Pijany kierowca schował się przed policją w rzece

Tylko około 7 minut wytrzymał w lodowatej wodzie pijany 31-letni kierowca, który ukrył się w rzece przed ścigającymi go nad ranem policjantami. Wyziębiony mężczyzna trafił do szpitala.

29.11.2007 | aktual.: 29.11.2007 17:03

Pijany 31-latek wskoczył do rzeki i ukrył się pod mostem po porzuceniu samochodu, którym podczas ucieczki przed policją uderzył w zaparkowane na ulicy auto.

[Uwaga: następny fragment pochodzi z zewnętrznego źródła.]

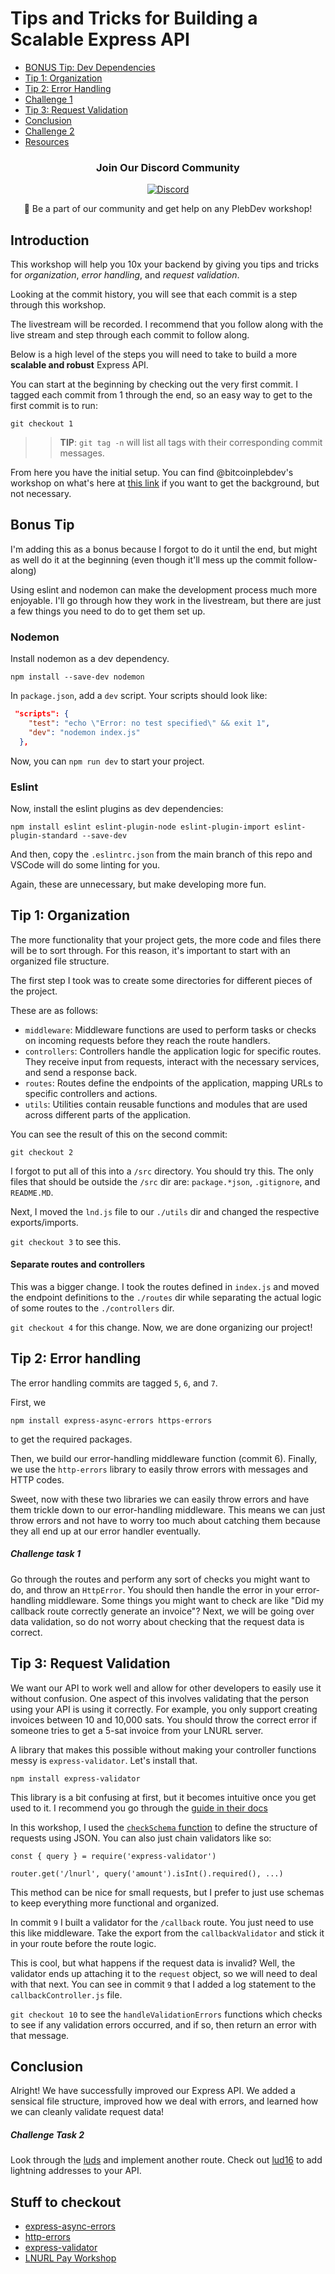 # Tips and Tricks for Building a Scalable Express API

- [BONUS Tip: Dev Dependencies](#bonus-tip)
- [Tip 1: Organization](#tip-1-organization)
- [Tip 2: Error Handling](#tip-2-error-handling)
- [Challenge 1](#challenge-task-1)
- [Tip 3: Request Validation](#tip-3-request-validation)
- [Conclusion](#conclusion)
- [Challenge 2](#challenge-task-2)
- [Resources](#stuff-to-checkout)

<div align="center">

### Join Our Discord Community

[![Discord](https://img.shields.io/badge/Join%20Us%20on-Discord-%237289DA)](https://discord.gg/t4NkDKRCK8)

👥 Be a part of our community and get help on any PlebDev workshop!

</div>


## Introduction

This workshop will help you 10x your backend by giving you tips and tricks for _organization_, _error handling_, and _request validation_.

Looking at the commit history, you will see that each commit is a step through this workshop.

The livestream will be recorded. I recommend that you follow along with the live stream and step through each commit to follow along.

Below is a high level of the steps you will need to take to build a more **scalable and robust** Express API.

You can start at the beginning by checking out the very first commit. I tagged each commit from 1 through the end, so an easy way to get to the first commit is to run:

```
git checkout 1
```

>> **TIP**: `git tag -n` will list all tags with their corresponding commit messages.

From here you have the initial setup. You can find @bitcoinplebdev's workshop on what's here at [this link](https://youtu.be/RK40cIY8t3E?si=QEiP2ixKPvI6-T8F) if you want to get the background, but not necessary.

## Bonus Tip
I'm adding this as a bonus because I forgot to do it until the end, but might as well do it at the beginning (even though it'll mess up the commit follow-along)

Using eslint and nodemon can make the development process much more enjoyable. I'll go through how they work in the livestream, but there are just a few things you need to do to get them set up.

### Nodemon

Install nodemon as a dev dependency.

```
npm install --save-dev nodemon
```

In `package.json`, add a `dev` script. Your scripts should look like:

```json
 "scripts": {
    "test": "echo \"Error: no test specified\" && exit 1",
    "dev": "nodemon index.js"
  },
```
Now, you can `npm run dev` to start your project.

### Eslint
Now, install the eslint plugins as dev dependencies:

```
npm install eslint eslint-plugin-node eslint-plugin-import eslint-plugin-standard --save-dev
```

And then, copy the `.eslintrc.json` from the main branch of this repo and VSCode will do some linting for you.

Again, these are unnecessary, but make developing more fun.

## Tip 1: Organization
The more functionality that your project gets, the more code and files there will be to sort through. For this reason, it's important to start with an organized file structure.

The first step I took was to create some directories for different pieces of the project.

These are as follows:

- `middleware`: Middleware functions are used to perform tasks or checks on incoming requests before they reach the route handlers.
- `controllers`: Controllers handle the application logic for specific routes. They receive input from requests, interact with the necessary services, and send a response back.
- `routes`: Routes define the endpoints of the application, mapping URLs to specific controllers and actions.
- `utils`: Utilities contain reusable functions and modules that are used across different parts of the application.

You can see the result of this on the second commit:
```
git checkout 2
```

I forgot to put all of this into a `/src` directory. You should try this. The only files that should be outside the `/src` dir are: `package.*json`, `.gitignore`, and `README.MD`.

Next, I moved the `lnd.js` file to our `./utils` dir and changed the respective exports/imports.

`git checkout 3` to see this.

#### Separate routes and controllers 
This was a bigger change. I took the routes defined in `index.js` and moved the endpoint definitions to the `./routes` dir while separating the actual logic of some routes to the `./controllers` dir.

`git checkout 4` for this change. Now, we are done organizing our project!

## Tip 2: Error handling
The error handling commits are tagged `5`, `6`, and `7`.

First, we 

```
npm install express-async-errors https-errors
```

to get the required packages.

Then, we build our error-handling middleware function (commit 6). Finally, we use the `http-errors` library to easily throw errors with messages and HTTP codes.

Sweet, now with these two libraries we can easily throw errors and have them trickle down to our error-handling middleware. This means we can just throw errors and not have to worry too much about catching them because they all end up at our error handler eventually.

##### **Challenge task 1**
Go through the routes and perform any sort of checks you might want to do, and throw an `HttpError`. You should then handle the error in your error-handling middleware. Some things you might want to check are like "Did my callback route correctly generate an invoice"? Next, we will be going over data validation, so do not worry about checking that the request data is correct.

## Tip 3: Request Validation

We want our API to work well and allow for other developers to easily use it without confusion. One aspect of this involves validating that the person using your API is using it correctly. For example, you only support creating invoices between 10 and 10,000 sats. You should throw the correct error if someone tries to get a 5-sat invoice from your LNURL server.

A library that makes this possible without making your controller functions messy is `express-validator`. Let's install that.

```
npm install express-validator
```

This library is a bit confusing at first, but it becomes intuitive once you get used to it. I recommend you go through the [guide in their docs](https://express-validator.github.io/docs/category/guides)

In this workshop, I used the [`checkSchema` function](https://express-validator.github.io/docs/guides/schema-validation) to define the structure of requests using JSON. You can also just chain validators like so:

```
const { query } = require('express-validator')

router.get('/lnurl', query('amount').isInt().required(), ...)
```

This method can be nice for small requests, but I prefer to just use schemas to keep everything more functional and organized.

In commit `9` I built a validator for the `/callback` route. You just need to use this like middleware. Take the export from the `callbackValidator` and stick it in your route before the route logic.

This is cool, but what happens if the request data is invalid? Well, the validator ends up attaching it to the `request` object, so we will need to deal with that next. You can see in commit `9` that I added a log statement to the `callbackController.js` file.

`git checkout 10` to see the `handleValidationErrors` functions which checks to see if any validation errors occurred, and if so, then return an error with that message.

## Conclusion

Alright! We have successfully improved our Express API. We added a sensical file structure, improved how we deal with errors, and learned how we can cleanly validate request data!

##### **Challenge Task 2** 

Look through the [luds](https://github.com/lnurl/luds) and implement another route. Check out [lud16](https://github.com/lnurl/luds/blob/luds/16.md) to add lightning addresses to your API.

## Stuff to checkout
- [express-async-errors](https://www.npmjs.com/package/express-async-errors)
- [http-errors](https://www.npmjs.com/package/http-errors)
- [express-validator](https://www.npmjs.com/package/express-validator)
- [LNURL Pay Workshop](https://youtu.be/RK40cIY8t3E?si=QEiP2ixKPvI6-T8F)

Temperatura powietrza wynosiła nocą minus 1 stopień Celsjusza a wody kilka stopni.

Policjanci mówili mu żeby wyszedł. Wytrzymał ok. 7 minut. Po wyjściu z wody próbował uciekać, ale został złapany. Wezwano karetkę i został przewieziony do szpitala - powiedział Piotr Strojny z gdańskiej policji.

31-latek tuż po zatrzymaniu oświadczył, że uciekał, ponieważ wypił alkohol i obawiał się kary. Za jazdę po pijanemu grozi do dwóch lat więzienia.